Jackson would be assigned to the High-A affiliate of the Dodgers, the Rancho Cucamonga Quakes (what a name), and would hit solidly hitting a .254/.367/.429 slash before being called up to Double-A. Drew wouldn’t hit nearly as well with a .234/.346/.324 slash for the Tulsa Drillers. However, despite his somewhat poor performance with the Drillers, Jackson would still be named an organization All-Star following the season.
Drew Jackson would be invited to Spring Training before the 2018 season and would start the year in Double-A. Drew would hit nearly as well in 2018 for the Drillers as he did in 2017 for the Quakes, hitting a .252/.356/.447 slash. He would also be named a Texas League and organization All-Star during the season, cementing himself as one of the top prospects to look out for. However, things would take a weird turn for Jackson following the 2018 season.
The Philadelphia Phillies would select Drew Jackson in the Rule 5 Draft and immediately trade him to the Baltimore Orioles for international draft bonus money.

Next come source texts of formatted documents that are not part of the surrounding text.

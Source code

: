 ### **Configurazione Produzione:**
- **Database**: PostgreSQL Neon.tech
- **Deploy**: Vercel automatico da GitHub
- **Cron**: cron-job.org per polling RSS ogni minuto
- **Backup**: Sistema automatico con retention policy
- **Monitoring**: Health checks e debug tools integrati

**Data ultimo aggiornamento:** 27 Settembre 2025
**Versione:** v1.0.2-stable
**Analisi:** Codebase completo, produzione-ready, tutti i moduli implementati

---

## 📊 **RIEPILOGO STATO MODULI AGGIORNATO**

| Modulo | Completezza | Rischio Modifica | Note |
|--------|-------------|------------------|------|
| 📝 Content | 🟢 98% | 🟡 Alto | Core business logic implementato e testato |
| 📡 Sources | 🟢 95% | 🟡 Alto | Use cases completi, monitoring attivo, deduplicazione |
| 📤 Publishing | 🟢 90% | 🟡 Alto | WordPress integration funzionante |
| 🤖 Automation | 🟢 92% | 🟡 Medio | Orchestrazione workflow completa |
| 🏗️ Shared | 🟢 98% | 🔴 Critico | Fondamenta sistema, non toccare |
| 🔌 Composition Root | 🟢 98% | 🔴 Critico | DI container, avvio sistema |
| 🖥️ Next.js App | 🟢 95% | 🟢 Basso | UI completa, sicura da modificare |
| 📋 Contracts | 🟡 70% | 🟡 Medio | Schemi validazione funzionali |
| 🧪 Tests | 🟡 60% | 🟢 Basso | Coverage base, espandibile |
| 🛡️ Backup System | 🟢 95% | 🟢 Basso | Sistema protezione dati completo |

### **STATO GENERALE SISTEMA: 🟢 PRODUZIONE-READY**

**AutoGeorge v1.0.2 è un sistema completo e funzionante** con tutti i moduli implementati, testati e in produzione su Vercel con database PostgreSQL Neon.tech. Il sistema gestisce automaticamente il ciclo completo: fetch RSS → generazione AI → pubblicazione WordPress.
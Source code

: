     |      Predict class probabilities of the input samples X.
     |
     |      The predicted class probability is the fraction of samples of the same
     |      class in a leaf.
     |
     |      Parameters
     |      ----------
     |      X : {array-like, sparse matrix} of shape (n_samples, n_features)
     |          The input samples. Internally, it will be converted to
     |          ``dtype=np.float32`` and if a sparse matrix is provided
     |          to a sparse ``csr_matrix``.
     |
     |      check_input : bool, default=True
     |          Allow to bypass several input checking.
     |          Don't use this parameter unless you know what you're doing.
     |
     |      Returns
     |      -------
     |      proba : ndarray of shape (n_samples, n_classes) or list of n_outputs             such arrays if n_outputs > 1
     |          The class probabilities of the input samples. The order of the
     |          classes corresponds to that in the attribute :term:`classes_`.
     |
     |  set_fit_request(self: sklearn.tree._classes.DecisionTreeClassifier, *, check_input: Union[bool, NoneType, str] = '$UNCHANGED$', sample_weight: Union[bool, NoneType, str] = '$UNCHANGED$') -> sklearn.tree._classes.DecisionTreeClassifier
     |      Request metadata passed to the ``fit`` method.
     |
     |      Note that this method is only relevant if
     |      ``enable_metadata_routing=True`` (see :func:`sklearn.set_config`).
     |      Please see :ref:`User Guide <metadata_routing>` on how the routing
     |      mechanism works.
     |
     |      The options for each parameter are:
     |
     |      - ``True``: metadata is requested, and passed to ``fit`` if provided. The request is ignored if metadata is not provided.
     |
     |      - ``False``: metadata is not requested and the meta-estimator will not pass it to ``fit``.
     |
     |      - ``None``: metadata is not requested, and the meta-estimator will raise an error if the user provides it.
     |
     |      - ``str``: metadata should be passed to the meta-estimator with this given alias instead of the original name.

Being a Rule 5 Draft pick, Jackson had to stay on the active MLB roster for an entire season. However, after only playing him for 8 total innings in the outfield, the Orioles decided to designate Jackson for assignment and he would be picked up by the Dodgers once again, this time off of waivers.
Drew would play the rest of the season with the Oklahoma City Dodgers (Triple-A), and, unfortunately, disappoint majorly. Jackson would hit a .209/.300/.319 slash for Oklahoma City in 2019 and would not win any accolades for the season. It probably didn’t help that this was his most injured season, with 3 separate stints on the 7-day IL, though that isn’t really too significant in terms of time missed. This was also the first year that teams started to experiment with his fielding versatility, giving him significant time at SS, 2B, and CF.
Following a disappointing 2019 season, Jackson would practically sit out the entirety of 2020 due to COVID. On top of this, he would once again be taken in the Rule 5 Draft, this time in the minor league portion by the New York Mets. In 2021, at age 27, Drew Jackson would start to rehabilitate his top-prospect image with the Triple-A Syracuse Mets, hitting a .251/.397/.424 slash and stealing 24 bases in 27 attempts, his most since 2015. The Mets would also go further with his positional versatility, playing him at every position, except catcher, including 3 innings as a relief pitcher. Despite this great performance and being named an organizational All-Star, Jackson was let go in free agency.
As mentioned before, as one of the more sought-after minor league free agents, Drew Jackson signed with the Oakland Athletics and was one of the first players invited to Spring Training. So, what are the Athletics getting with Jackson? They are one of their favorite types of players: a utility fielder. Drew has been known to competently play multiple positions (except catcher and pitcher, competently), and has shown a consistent ability to get on base well above what his AVG would suggest.
While he is unlikely to be a power bat in the lineup, we could soon see Jackson used as a pinch runner late in games, as his speed has also remained consistent, and then stay at whatever position he subbed in for. While he might not make the biggest impact immediately, Drew Jackson could contribute to the A’s much sooner than you might expect.